I'm pretty young here, just 21 but my grand dad was a woodworker and I've always wanted to 'carry that torch'. Due to a recent move, I found myself renting an apartment until I see some sort of rebound in the economy to save money but I hold a great deal of admiration for all the work you guys do and frequently log-in so that I can get ideas and take notes. 

Anyway, I was browsing a 3D modeling site the other day since I do some modeling on the side (trying to segway into 3D animation as a career) and I saw a project a guy made with a CarveWright machine.

http://www.resinilluminati.com/showthread.php?p=128439#post128439 












I don't even know what to say about something like that except that it'll certainly give me an edge when I finally have a garage. For those of you don't know, the guy did it using STL files which you can download millions of them for all sorts of things online for free. In essence, when I model my own works (say a monster for a video game, or a short animated film) I'd be able to print it out, paint it and stick it on my desk.


I'm blown away.

mods, let me know if this should have been posted elsewhere but it's a project and I'll update it when the user posts more images as he completes it. It'll be interesting to follow for damn sure - I can't wait to see what he makes next.


----------



## cabinetman (Jul 5, 2007)

Looks like computer skills not woodworking skills. Ho hum.


----------



## roaminggnome (Feb 24, 2009)

cabinetman said:


> Looks like computer skills not woodworking skills. Ho hum.

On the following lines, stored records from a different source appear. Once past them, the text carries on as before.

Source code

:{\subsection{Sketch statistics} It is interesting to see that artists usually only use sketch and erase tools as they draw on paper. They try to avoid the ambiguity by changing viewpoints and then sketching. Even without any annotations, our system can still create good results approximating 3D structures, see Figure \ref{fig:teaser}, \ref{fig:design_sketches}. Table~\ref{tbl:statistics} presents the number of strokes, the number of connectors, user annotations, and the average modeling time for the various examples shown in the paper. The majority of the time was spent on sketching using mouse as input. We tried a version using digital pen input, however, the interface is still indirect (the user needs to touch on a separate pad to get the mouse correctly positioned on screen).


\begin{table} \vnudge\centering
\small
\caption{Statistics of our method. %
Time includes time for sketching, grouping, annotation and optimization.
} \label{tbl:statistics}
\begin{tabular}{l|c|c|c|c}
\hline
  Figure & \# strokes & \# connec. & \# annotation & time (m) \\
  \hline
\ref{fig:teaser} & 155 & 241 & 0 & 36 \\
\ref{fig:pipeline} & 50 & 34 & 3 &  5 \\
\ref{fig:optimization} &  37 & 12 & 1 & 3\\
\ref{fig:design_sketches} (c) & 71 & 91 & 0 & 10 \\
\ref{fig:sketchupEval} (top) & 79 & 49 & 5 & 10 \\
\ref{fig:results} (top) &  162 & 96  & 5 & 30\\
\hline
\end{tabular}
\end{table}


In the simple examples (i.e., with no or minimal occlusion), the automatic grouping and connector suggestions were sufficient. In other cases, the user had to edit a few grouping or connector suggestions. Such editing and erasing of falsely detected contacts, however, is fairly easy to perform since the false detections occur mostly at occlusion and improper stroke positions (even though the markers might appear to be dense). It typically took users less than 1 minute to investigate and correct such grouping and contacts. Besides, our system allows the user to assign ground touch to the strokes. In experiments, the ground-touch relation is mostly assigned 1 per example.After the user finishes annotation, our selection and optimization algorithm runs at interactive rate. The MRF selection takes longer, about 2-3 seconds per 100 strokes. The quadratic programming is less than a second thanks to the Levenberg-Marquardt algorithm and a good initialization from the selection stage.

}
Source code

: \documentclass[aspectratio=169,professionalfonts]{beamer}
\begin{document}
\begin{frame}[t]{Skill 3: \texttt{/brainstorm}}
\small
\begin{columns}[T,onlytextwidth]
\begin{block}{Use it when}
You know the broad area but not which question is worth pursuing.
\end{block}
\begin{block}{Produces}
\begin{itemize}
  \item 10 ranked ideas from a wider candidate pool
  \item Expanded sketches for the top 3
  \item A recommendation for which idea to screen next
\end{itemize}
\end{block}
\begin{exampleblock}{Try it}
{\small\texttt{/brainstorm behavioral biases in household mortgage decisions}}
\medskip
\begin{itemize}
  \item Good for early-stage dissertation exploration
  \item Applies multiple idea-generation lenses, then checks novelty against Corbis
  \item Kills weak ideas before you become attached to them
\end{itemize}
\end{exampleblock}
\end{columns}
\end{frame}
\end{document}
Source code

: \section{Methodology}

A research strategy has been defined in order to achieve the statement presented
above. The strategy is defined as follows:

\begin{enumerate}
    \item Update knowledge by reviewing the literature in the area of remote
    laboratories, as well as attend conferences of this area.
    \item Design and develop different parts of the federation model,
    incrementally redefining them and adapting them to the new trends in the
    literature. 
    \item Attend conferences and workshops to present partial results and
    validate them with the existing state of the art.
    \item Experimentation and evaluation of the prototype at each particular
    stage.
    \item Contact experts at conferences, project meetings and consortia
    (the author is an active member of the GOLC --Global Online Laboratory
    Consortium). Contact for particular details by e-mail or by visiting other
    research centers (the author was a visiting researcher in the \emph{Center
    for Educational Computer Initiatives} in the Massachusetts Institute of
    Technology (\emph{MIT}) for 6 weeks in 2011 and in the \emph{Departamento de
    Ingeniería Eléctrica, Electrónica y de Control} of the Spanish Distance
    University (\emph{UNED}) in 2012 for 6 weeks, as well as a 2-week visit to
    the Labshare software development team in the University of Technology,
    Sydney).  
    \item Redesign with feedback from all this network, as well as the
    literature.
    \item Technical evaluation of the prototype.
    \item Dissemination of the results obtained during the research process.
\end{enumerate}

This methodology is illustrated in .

I figured someone would say that  I'm sure the beauty and craft will come in the finishing, and since it's all done in slices I am sure there is sanding, gluing, etc. It's not all just click and print : P


----------



## nzgeordie (Apr 25, 2009)

If it teaches you some wood skills along the way, then all well and good. Not really my cup of tea though.


----------



## cabinetman (Jul 5, 2007)

roaminggnome said:


> I figured someone would say that...



Sorry I had to be that someone. You might say that the degree of innovation and insight towards the finished product for both the hand craftsman and a keyboard commando are admirable. We had a thread on the art aspect of the finished product considering technology. I must say that some of the artwork produced by electronic fabrication can get a wow factor.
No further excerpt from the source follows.